> _REQUIREMENT_
On every line of the listing, check for "stderr"; copy the lines that have it.
===== TASK DATA =====
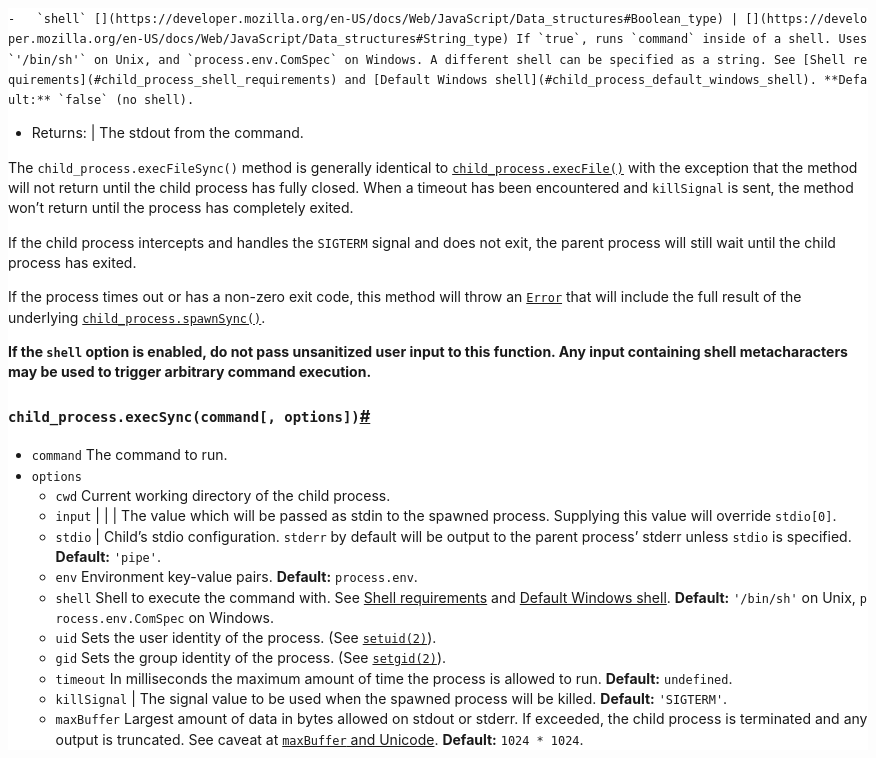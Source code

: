     -   `shell` [](https://developer.mozilla.org/en-US/docs/Web/JavaScript/Data_structures#Boolean_type) | [](https://developer.mozilla.org/en-US/docs/Web/JavaScript/Data_structures#String_type) If `true`, runs `command` inside of a shell. Uses `'/bin/sh'` on Unix, and `process.env.ComSpec` on Windows. A different shell can be specified as a string. See [Shell requirements](#child_process_shell_requirements) and [Default Windows shell](#child_process_default_windows_shell). **Default:** `false` (no shell).
-   Returns: [](chrome-extension://cjedbglnccaioiolemnfhjncicchinao/buffer.html#buffer_class_buffer) | [](https://developer.mozilla.org/en-US/docs/Web/JavaScript/Data_structures#String_type) The stdout from the command.

The `child_process.execFileSync()` method is generally identical to [`child_process.execFile()`](#child_process_child_process_execfile_file_args_options_callback) with the exception that the method will not return until the child process has fully closed. When a timeout has been encountered and `killSignal` is sent, the method won’t return until the process has completely exited.

If the child process intercepts and handles the `SIGTERM` signal and does not exit, the parent process will still wait until the child process has exited.

If the process times out or has a non-zero exit code, this method will throw an [`Error`](chrome-extension://cjedbglnccaioiolemnfhjncicchinao/errors.html#errors_class_error) that will include the full result of the underlying [`child_process.spawnSync()`](#child_process_child_process_spawnsync_command_args_options).

**If the `shell` option is enabled, do not pass unsanitized user input to this function. Any input containing shell metacharacters may be used to trigger arbitrary command execution.**

### `child_process.execSync(command[, options])`[\#](#child_process_child_process_execsync_command_options)

-   `command` [](https://developer.mozilla.org/en-US/docs/Web/JavaScript/Data_structures#String_type) The command to run.
-   `options`
    -   `cwd` [](https://developer.mozilla.org/en-US/docs/Web/JavaScript/Data_structures#String_type) Current working directory of the child process.
    -   `input` [](https://developer.mozilla.org/en-US/docs/Web/JavaScript/Data_structures#String_type) | [](chrome-extension://cjedbglnccaioiolemnfhjncicchinao/buffer.html#buffer_class_buffer) | [](https://developer.mozilla.org/en-US/docs/Web/JavaScript/Reference/Global_Objects/TypedArray) | [](https://developer.mozilla.org/en-US/docs/Web/JavaScript/Reference/Global_Objects/DataView) The value which will be passed as stdin to the spawned process. Supplying this value will override `stdio[0]`.
    -   `stdio` [](https://developer.mozilla.org/en-US/docs/Web/JavaScript/Data_structures#String_type) | [](https://developer.mozilla.org/en-US/docs/Web/JavaScript/Reference/Global_Objects/Array) Child’s stdio configuration. `stderr` by default will be output to the parent process’ stderr unless `stdio` is specified. **Default:** `'pipe'`.
    -   `env`
        Environment key-value pairs. **Default:** `process.env`.
    -   `shell` [](https://developer.mozilla.org/en-US/docs/Web/JavaScript/Data_structures#String_type) Shell to execute the command with. See [Shell requirements](#child_process_shell_requirements) and [Default Windows shell](#child_process_default_windows_shell). **Default:** `'/bin/sh'` on Unix, `process.env.ComSpec` on Windows.
    -   `uid` [](https://developer.mozilla.org/en-US/docs/Web/JavaScript/Data_structures#Number_type) Sets the user identity of the process. (See [`setuid(2)`](http://man7.org/linux/man-pages/man2/setuid.2.html)).
    -   `gid` [](https://developer.mozilla.org/en-US/docs/Web/JavaScript/Data_structures#Number_type) Sets the group identity of the process. (See [`setgid(2)`](http://man7.org/linux/man-pages/man2/setgid.2.html)).
    -   `timeout` [](https://developer.mozilla.org/en-US/docs/Web/JavaScript/Data_structures#Number_type) In milliseconds the maximum amount of time the process is allowed to run. **Default:** `undefined`.
    -   `killSignal` [](https://developer.mozilla.org/en-US/docs/Web/JavaScript/Data_structures#String_type) | [](https://developer.mozilla.org/en-US/docs/Web/JavaScript/Data_structures#Number_type) The signal value to be used when the spawned process will be killed. **Default:** `'SIGTERM'`.
    -   `maxBuffer` [](https://developer.mozilla.org/en-US/docs/Web/JavaScript/Data_structures#Number_type) Largest amount of data in bytes allowed on stdout or stderr. If exceeded, the child process is terminated and any output is truncated. See caveat at [`maxBuffer` and Unicode](#child_process_maxbuffer_and_unicode). **Default:** `1024 * 1024`.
=====
> _PROBLEM SOLUTION_
    -   `stdio` [](https://developer.mozilla.org/en-US/docs/Web/JavaScript/Data_structures#String_type) | [](https://developer.mozilla.org/en-US/docs/Web/JavaScript/Reference/Global_Objects/Array) Child’s stdio configuration. `stderr` by default will be output to the parent process’ stderr unless `stdio` is specified. **Default:** `'pipe'`.
    -   `maxBuffer` [](https://developer.mozilla.org/en-US/docs/Web/JavaScript/Data_structures#Number_type) Largest amount of data in bytes allowed on stdout or stderr. If exceeded, the child process is terminated and any output is truncated. See caveat at [`maxBuffer` and Unicode](#child_process_maxbuffer_and_unicode). **Default:** `1024 * 1024`.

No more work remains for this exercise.